- Exercise goal -
Using the listing below, copy exactly the lines from the one containing "10% For overall" to the one containing "correctly. It also meets", both lines included, and no others.

============================================================

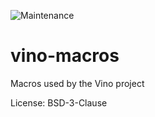 ![Maintenance](https://img.shields.io/badge/maintenance-activly--developed-brightgreen.svg)

# vino-macros

Macros used by the Vino project

License: BSD-3-Clause

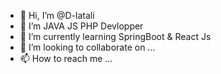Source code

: - 👋 Hi, I’m @D-latali
- 👀 I’m JAVA JS PHP Devlopper
- 🌱 I’m currently learning SpringBoot & React Js
- 💞️ I’m looking to collaborate on ...
- 📫 How to reach me ...

<!---
D-latali/D-latali is a ✨ special ✨ repository because its `README.md` (this file) appears on your GitHub profile.
You can click the Preview link to take a look at your changes.
--->
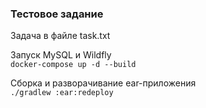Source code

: ### Тестовое задание

Задача в файле task.txt

Запуск MySQL и Wildfly  
`docker-compose up -d --build`  

Сборка и разворачивание ear-приложения  
`./gradlew :ear:redeploy`
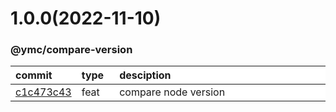 
<style>
table{
    display:table;
    width:100%;
}
table th:nth-of-type(1),table th:nth-of-type(2) {
    width:12%;
}
</style>


<a name="1.0.0"></a>
# 1.0.0(2022-11-10)
### @ymc/compare-version

<div align="center" style="margin-left: auto;margin-right: auto;background:white;">

commit|type|desciption
:----|:----|:----
[c1c473c43](https://github.com/ymc-github/js-idea/commit/bc1c473c43603447ba256e5e707a1bb32b2d808c)|feat|compare node version

</div>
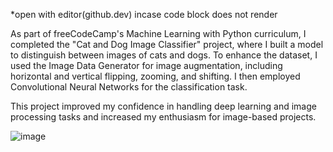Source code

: *open with editor(github.dev) incase code block does not render

As part of freeCodeCamp's Machine Learning with Python curriculum, I completed the "Cat and Dog Image Classifier" project, where I built a model to distinguish between images of cats and dogs. To enhance the dataset, I used the Image Data Generator for image augmentation, including horizontal and vertical flipping, zooming, and shifting. I then employed Convolutional Neural Networks for the classification task.

This project improved my confidence in handling deep learning and image processing tasks and increased my enthusiasm for image-based projects.

![image](https://github.com/user-attachments/assets/843e15db-7fdd-4e85-bc76-92baf2470754)
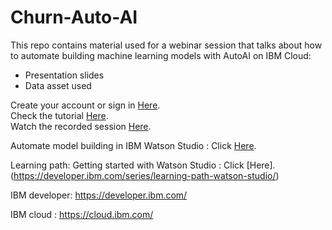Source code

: # Churn-Auto-AI
This repo contains material used for a webinar session that talks about how to automate building machine learning models with AutoAI on IBM Cloud:
- Presentation slides
- Data asset used

Create your account or sign in [Here](https://ibm.biz/BdfFHS).</br>
Check the tutorial [Here](developer.ibm.com/series/learning-path-watson-studio/). </br>
Watch the recorded session [Here](https://www.crowdcast.io/e/automate-ai-model).</br>

Automate model building in IBM Watson Studio : Click [Here](https://developer.ibm.com/tutorials/watson-studio-auto-ai/).</br> 

Learning path: Getting started with Watson Studio : Click [Here].(https://developer.ibm.com/series/learning-path-watson-studio/)</br>

 

IBM developer: https://developer.ibm.com/ 

 

IBM cloud : https://cloud.ibm.com/ 
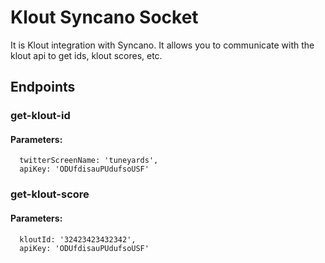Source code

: # Klout Syncano Socket

It is Klout integration with Syncano. It allows you to communicate with the klout api to get ids, klout scores, etc.

## Endpoints

### get-klout-id

#### Parameters:

      twitterScreenName: 'tuneyards',
      apiKey: 'ODUfdisauPUdufsoUSF'


### get-klout-score

#### Parameters:

      kloutId: '32423423432342',
      apiKey: 'ODUfdisauPUdufsoUSF'

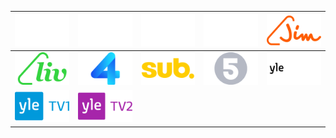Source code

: | ![](https://raw.githubusercontent.com/RevGear/logo/master/Countries/FI/CMoreJuniori.png)| ![](https://raw.githubusercontent.com/RevGear/logo/master/Countries/FI/CMoreMax.png)| ![](https://raw.githubusercontent.com/RevGear/logo/master/Countries/FI/CMoreSport1.png)| ![](https://raw.githubusercontent.com/RevGear/logo/master/Countries/FI/CMoreSport2.png)| ![](https://raw.githubusercontent.com/RevGear/logo/master/Countries/FI/Jim.png)| 
|:---:|:---:|:---:|:---:|:---:| 
| ![](https://raw.githubusercontent.com/RevGear/logo/master/Countries/FI/Liv.png)| ![](https://raw.githubusercontent.com/RevGear/logo/master/Countries/FI/Nelonen.png)| ![](https://raw.githubusercontent.com/RevGear/logo/master/Countries/FI/Sub.png)| ![](https://raw.githubusercontent.com/RevGear/logo/master/Countries/FI/TV5.png)| ![](https://raw.githubusercontent.com/RevGear/logo/master/Countries/FI/YleTeemaFem.png)| 
| ![](https://raw.githubusercontent.com/RevGear/logo/master/Countries/FI/YleTV1.png)| ![](https://raw.githubusercontent.com/RevGear/logo/master/Countries/FI/YleTV2.png) | 
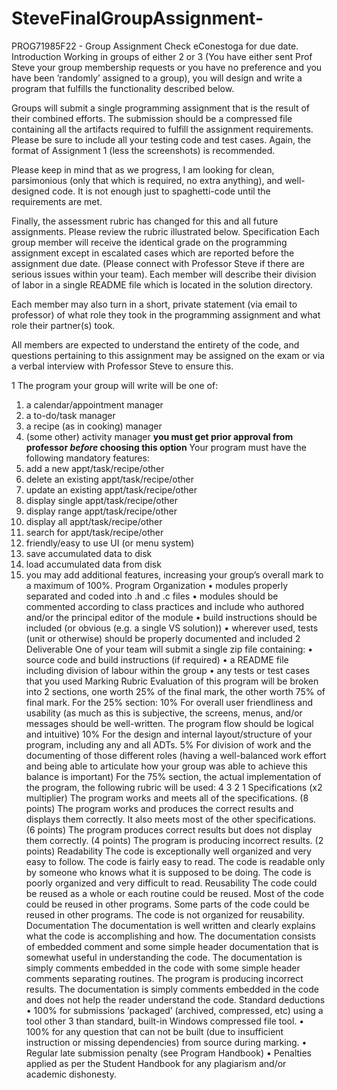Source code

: # SteveFinalGroupAssignment-

PROG71985F22 - Group Assignment
Check eConestoga for due date.
Introduction
Working in groups of either 2 or 3 (You have either sent Prof Steve your group
membership requests or you have no preference and you have been ’randomly’ assigned to a group), you will design and write a program that fulfills the functionality
described below.

Groups will submit a single programming assignment that is the result of their
combined efforts. The submission should be a compressed file containing all the
artifacts required to fulfill the assignment requirements. Please be sure to include
all your testing code and test cases. Again, the format of Assignment 1 (less the
screenshots) is recommended.

Please keep in mind that as we progress, I am looking for clean, parsimonious
(only that which is required, no extra anything), and well-designed code. It is not
enough just to spaghetti-code until the requirements are met.

Finally, the assessment rubric has changed for this and all future assignments. Please review the rubric illustrated below.
Specification
Each group member will receive the identical grade on the programming assignment except in escalated cases which are reported before the assignment due date.
(Please connect with Professor Steve if there are serious issues within your team).
Each member will describe their division of labor in a single README file which is
located in the solution directory.

Each member may also turn in a short, private statement (via email to professor) of
what role they took in the programming assignment and what role their partner(s)
took.

All members are expected to understand the entirety of the code, and questions
pertaining to this assignment may be assigned on the exam or via a verbal interview
with Professor Steve to ensure this.

1
The program your group will write will be one of:
1. a calendar/appointment manager
2. a to-do/task manager
3. a recipe (as in cooking) manager
4. (some other) activity manager **you must get prior approval from
professor *before* choosing this option**
Your program must have the following mandatory features:
1. add a new appt/task/recipe/other
2. delete an existing appt/task/recipe/other
3. update an existing appt/task/recipe/other
4. display single appt/task/recipe/other
5. display range appt/task/recipe/other
6. display all appt/task/recipe/other
7. search for appt/task/recipe/other
8. friendly/easy to use UI (or menu system)
9. save accumulated data to disk
10. load accumulated data from disk
11. you may add additional features, increasing your group’s overall
mark to a maximum of 100%.
Program Organization
• modules properly separated and coded into .h and .c files
• modules should be commented according to class practices and include who
authored and/or the principal editor of the module
• build instructions should be included (or obvious (e.g. a single VS solution))
• wherever used, tests (unit or otherwise) should be properly documented and
included
2
Deliverable
One of your team will submit a single zip file containing:
• source code and build instructions (if required)
• a README file including division of labour within the group
• any tests or test cases that you used
Marking Rubric Evaluation of this program will be broken into 2 sections, one
worth 25% of the final mark, the other worth 75% of final mark.
For the 25% section:
10% For overall user friendliness and usability (as much as this
is subjective, the screens, menus, and/or messages should be
well-written. The program flow should be logical and intuitive)
10% For the design and internal layout/structure of your program,
including any and all ADTs.
5% For division of work and the documenting of those different
roles (having a well-balanced work effort and being able to
articulate how your group was able to achieve this balance is
important)
For the 75% section, the actual implementation of the program, the following rubric
will be used:
4 3 2 1
Specifications
(x2 multiplier)
The program works and
meets all of the specifications.
(8 points)
The program works and
produces the correct results and displays them
correctly. It also meets
most of the other specifications.
(6 points)
The program produces correct results but does not
display them correctly.
(4 points)
The program is producing
incorrect results.
(2 points)
Readability The code is exceptionally
well organized and very
easy to follow.
The code is fairly easy to
read.
The code is readable only
by someone who knows
what it is supposed to be
doing.
The code is poorly organized and very difficult to
read.
Reusability The code could be reused
as a whole or each routine
could be reused.
Most of the code could be
reused in other programs.
Some parts of the code
could be reused in other
programs.
The code is not organized
for reusability.
Documentation The documentation is well
written and clearly explains what the code is accomplishing and how.
The documentation consists of embedded comment and some simple
header documentation that
is somewhat useful in understanding the code.
The documentation is simply comments embedded in
the code with some simple
header comments separating routines. The program
is producing incorrect results.
The documentation is simply comments embedded in
the code and does not help
the reader understand the
code.
Standard deductions
• 100% for submissions ’packaged’ (archived, compressed, etc) using a tool other
3
than standard, built-in Windows compressed file tool.
• 100% for any question that can not be built (due to insufficient instruction or
missing dependencies) from source during marking.
• Regular late submission penalty (see Program Handbook)
• Penalties applied as per the Student Handbook for any plagiarism and/or
academic dishonesty.
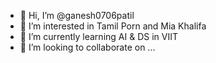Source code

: - 👋 Hi, I’m @ganesh0706patil
- 👀 I’m interested in Tamil Porn and Mia Khalifa
- 🌱 I’m currently learning AI & DS in VIIT
- 💞️ I’m looking to collaborate on ...

<!---
ganesh0706patil/ganesh0706patil is a ✨ special ✨ repository because its `README.md` (this file) appears on your GitHub profile.
You can click the Preview link to take a look at your changes.
--->
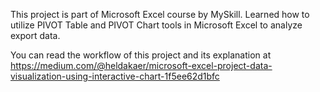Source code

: This project is part of Microsoft Excel course by MySkill.
Learned how to utilize PIVOT Table and PIVOT Chart tools in Microsoft Excel to analyze export data.

You can read the workflow of this project and its explanation at https://medium.com/@heldakaer/microsoft-excel-project-data-visualization-using-interactive-chart-1f5ee62d1bfc
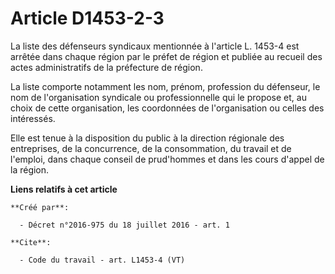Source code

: # Article D1453-2-3

La liste des défenseurs syndicaux mentionnée à l'article L. 1453-4 est arrêtée dans chaque région par le préfet de région et
publiée au recueil des actes administratifs de la préfecture de région. 

La liste comporte notamment les nom, prénom, profession du défenseur, le nom de l'organisation syndicale ou professionnelle
qui le propose et, au choix de cette organisation, les coordonnées de l'organisation ou celles des intéressés. 

Elle est tenue à la disposition du public à la direction régionale des entreprises, de la concurrence, de la consommation, du
travail et de l'emploi, dans chaque conseil de prud'hommes et dans les cours d'appel de la région.

**Liens relatifs à cet article**

	**Créé par**:

	  - Décret n°2016-975 du 18 juillet 2016 - art. 1

	**Cite**:

	  - Code du travail - art. L1453-4 (VT)
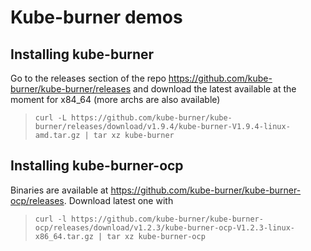# Kube-burner demos

## Installing kube-burner

Go to the releases section of the repo https://github.com/kube-burner/kube-burner/releases and download the latest available at the moment for x84_64 (more archs are also available)

> `curl -L https://github.com/kube-burner/kube-burner/releases/download/v1.9.4/kube-burner-V1.9.4-linux-amd.tar.gz | tar xz kube-burner`

## Installing kube-burner-ocp

Binaries are available at https://github.com/kube-burner/kube-burner-ocp/releases. Download latest one with

> `curl -l https://github.com/kube-burner/kube-burner-ocp/releases/download/v1.2.3/kube-burner-ocp-V1.2.3-linux-x86_64.tar.gz | tar xz kube-burner-ocp`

============================================================

- Output -
10% For overall user friendliness and usability (as much as this
is subjective, the screens, menus, and/or messages should be
well-written. The program flow should be logical and intuitive)
10% For the design and internal layout/structure of your program,
including any and all ADTs.
5% For division of work and the documenting of those different
roles (having a well-balanced work effort and being able to
articulate how your group was able to achieve this balance is
important)
For the 75% section, the actual implementation of the program, the following rubric
will be used:
4 3 2 1
Specifications
(x2 multiplier)
The program works and
meets all of the specifications.
(8 points)
The program works and
produces the correct results and displays them
correctly. It also meets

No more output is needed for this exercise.